DÜNYADA 125 MİLYON HASTA BULUNUYOR
Sedef hastalığının en sık 20'li ve 50'li yaşlarda görülmekle birlikte her yaşta ortaya çıkabildiğine dikkati çeken Doç. Dr. Topaloğlu Demir, şöyle devam etti:
"Kadın ve erkeklerde görülme oranı benzerdir. Çocuklarda yetişkinlere oranla daha az görülür. Dünyada 125 milyon, ülkemizde ise 1 milyona yakın insanın sedef hastalığından etkilendiği düşünülmektedir. Kalıtsal yatkınlığı olan kişilerde, fiziksel ve psikolojik travmalar, stres, enfeksiyonlar (çocuklarda özellikle beta mikrobu), ilaçlar, kalsiyum düşüklüğü gibi metabolik durumlar ve güneş yanığı gibi tetikleyici çevresel faktörler nedeniyle bağışıklık sisteminde ortaya çıkan bozukluklar sonucu ortaya çıkar. Kesinlikle bulaşıcı bir hastalık değildir, aile fertleri içerisinde birden fazla kişide görülmesi kalıtsal özelliği ve aile fertlerinin benzer çevresel tetikleyicilere sahip olması ile ilgilidir.
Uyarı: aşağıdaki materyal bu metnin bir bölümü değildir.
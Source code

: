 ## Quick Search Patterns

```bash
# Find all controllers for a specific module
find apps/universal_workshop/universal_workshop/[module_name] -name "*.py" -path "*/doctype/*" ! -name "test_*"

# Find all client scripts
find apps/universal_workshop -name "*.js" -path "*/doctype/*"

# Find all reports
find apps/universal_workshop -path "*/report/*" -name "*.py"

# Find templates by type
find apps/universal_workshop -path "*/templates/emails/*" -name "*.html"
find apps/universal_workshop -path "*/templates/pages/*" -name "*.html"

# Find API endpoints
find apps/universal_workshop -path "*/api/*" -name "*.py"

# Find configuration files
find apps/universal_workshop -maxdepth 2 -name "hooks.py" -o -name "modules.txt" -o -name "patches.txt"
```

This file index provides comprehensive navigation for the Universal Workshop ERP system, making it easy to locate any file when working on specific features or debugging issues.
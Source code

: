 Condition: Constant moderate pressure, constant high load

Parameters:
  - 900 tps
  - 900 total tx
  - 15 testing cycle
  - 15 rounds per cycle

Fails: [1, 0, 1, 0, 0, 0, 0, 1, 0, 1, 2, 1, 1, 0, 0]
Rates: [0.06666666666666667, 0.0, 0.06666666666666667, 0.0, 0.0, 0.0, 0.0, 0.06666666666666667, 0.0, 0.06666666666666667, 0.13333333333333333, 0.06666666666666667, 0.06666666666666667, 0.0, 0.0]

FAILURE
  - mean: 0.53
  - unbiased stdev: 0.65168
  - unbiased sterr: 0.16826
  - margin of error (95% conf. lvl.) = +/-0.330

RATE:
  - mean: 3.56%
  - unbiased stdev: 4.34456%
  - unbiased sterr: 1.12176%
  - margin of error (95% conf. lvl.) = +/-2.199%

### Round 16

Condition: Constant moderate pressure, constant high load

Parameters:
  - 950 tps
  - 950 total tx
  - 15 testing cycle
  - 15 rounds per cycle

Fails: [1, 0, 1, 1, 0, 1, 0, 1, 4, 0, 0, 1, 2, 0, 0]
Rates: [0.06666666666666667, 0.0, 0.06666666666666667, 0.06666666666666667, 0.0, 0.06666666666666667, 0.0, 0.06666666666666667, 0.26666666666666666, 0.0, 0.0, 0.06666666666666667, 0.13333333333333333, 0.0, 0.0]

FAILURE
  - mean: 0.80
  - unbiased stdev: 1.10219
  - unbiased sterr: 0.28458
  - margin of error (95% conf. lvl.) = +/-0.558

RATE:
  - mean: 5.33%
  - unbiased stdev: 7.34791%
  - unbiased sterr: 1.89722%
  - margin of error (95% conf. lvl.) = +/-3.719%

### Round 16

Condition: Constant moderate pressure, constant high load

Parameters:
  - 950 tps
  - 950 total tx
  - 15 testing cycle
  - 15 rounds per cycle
Ayrıca psikiyatrik hastalıkların tedavisinde kullanılan lityum, kalp hastalıklarında kullanılan beta blokerler, klorokin ve hidroksiklorokin gibi sıtma ilaçları, ağrı kesiciler ve interferon tedavisi sedef hastalığı tetikleyebilir."
OBEZİTE VE DİYABET RİSKİ ARTIYOR
Ağustos ayının sedef hastalığı farkındalık ayı olduğunu söyleyen Doç. Dr. Topaloğlu Demir, "Günümüzde sedef hastalığının derinin çok ötesinde bir hastalık olduğu düşünüldüğünü belirterek "Deri dışında en sık tutulum eklemlerde görülür. Eklem dışında kalp ve damarlar, karaciğer, böbrek ve göz gibi pek çok organ ve sistemde de bulgular ortaya çıktığı gösterilmiştir. Ayrıca sedef hastalarında obezite, metabolik sendrom, şeker hastalığı, bağırsak hastalığı ve kanser görülme oranı artmıştır. Bazı hastaların sedefi sadece bir deri hastalığı gibi düşünüp tedavi istemediklerine şahit oluyoruz. Uzun yıllar tedavi almayan hastalarda, derideki bu iltihabın, damarlarla diğer organlarda da bozukluklara yol açma durumu olduğu unutulmamalıdır" ifadelerini kullandı.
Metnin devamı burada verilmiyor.